I think Pogue picked his examples to support his premise. What I think actually happens is that technology and users are both seeking simplicity and value. When something gets too complex, it’s vulnerable (iTunes is approaching this for me). Technology solutions are supplanted or marginalized when something simpler does the same thing as well, better, and/or with more options. The VCR’s points of vulnerability was the videotape itself, and it’s weaknesses were indexing/chaptering, perceived durability, and capacity. DVDs won on these terms, and the machines to play them supplanted the VCR.

I also think timeframe is important here. Pogue talked about 10 years. Technology cycles often take much longer than that to play out.

It should be noted that the DVD didn’t kill off the VHS tape. The DVD is actually a good example proving Doctorow’s point. It took one aspect of what the VCR did, and did it much better (playing pre-recorded content) and honed down the VCR toward its strength, allowing people to record content. Most of us had a very long stretch where we had a dvd player for watching movies and a VCR for taping things. The DVR has now, of course proven better at that particular activity.

The pricing question on e-books is a tough one. When the CD was introduced, the music companies loved it because it cost less to produce than a vinyl record, yet it retailed for a higher price. The music-buying public didn’t seem to have any problem with this equation. But in the case of the e-Book (much like we’ve seen for music downloads), the lack of a physical object seems to make a large psychological difference. The problematic part of this from the point of view of a publisher is that the e-book buying public seem to have an inaccurate view of how much of the cost of a book comes from paper, print, binding and shipping (ranges from 10-30% depending on who you ask). But a 30% price discount when compared to the print version does not seem to satisfy the e-book buyer.

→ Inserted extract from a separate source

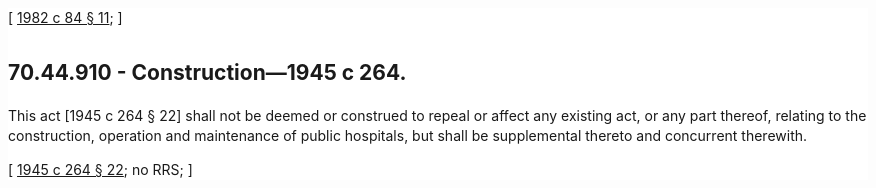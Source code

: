 \[ [1982 c 84 § 11](https://leg.wa.gov/CodeReviser/documents/sessionlaw/1982c84.pdf?cite=1982%20c%2084%20§%2011); \]

## 70.44.910 - Construction—1945 c 264.
This act [1945 c 264 § 22] shall not be deemed or construed to repeal or affect any existing act, or any part thereof, relating to the construction, operation and maintenance of public hospitals, but shall be supplemental thereto and concurrent therewith.

\[ [1945 c 264 § 22](https://leg.wa.gov/CodeReviser/documents/sessionlaw/1945c264.pdf?cite=1945%20c%20264%20§%2022); no RRS; \]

Keith, in fact the CD did not kill vinyl. LPs have made a comeback and are, according to some statistics I’ve seen, the fastest-growing segment of the music business! For nostalgia buffs, this video demonstrates the persistence of this old technology: http://www.king5.com/on-tv/evening-magazine/Phono-Man-111890029.html.

I’m inclined to agree with Chee’s perspective. The new gadgets have not made me any less interested in long-form writing: the first two books I got from the Apple store for my iPad are Adam Smith’s “The Wealth of Nations” (over 2,000 pages!) and Tolstoy’s “War and Peace” (over 4,000 pages!).

I’ve been a professional record reviewer for twenty years now, and based on my fairly intimate perspective on the sound-recordings marketplace I can tell you that to characterize vinyl as “the fastest-growing segment of the music business” is to damn it with exceedingly faint praise. It’s true that vinyl isn’t technically dead — there are still some labels producing vinyl — but as an actual force in the music marketplace, it’s in a vegetative state. Vinyl persists as a boutique product for fetishists and professional deejays. (And more power to it, I say, but let’s not get carried away with its economic significance.)

I think Keith and Kent are both right that it’s not so much a question of whether new technologies either always or never kill old ones. The fact is that sometimes they do, and sometimes they don’t — but as David pointed out in his post, the journalistic tendency seems generally to be to focus on the destructive potential and to talk that up. (You have to admit that doing so makes for a more interesting lede than “A new product unveiled today may or may not have a significantly disruptive impact on the marketplace.”)

Rick, I agree that vinyl is a niche market, but it is a market. Keith said it was “dead,” which suggests there is no market at all.

For printed books, we may see eventually their becoming a niche market also, allied with the rare book or “limited edition” market that appeals to bibliophiles. The book will not be “dead,” then, but just confined to a specialty market.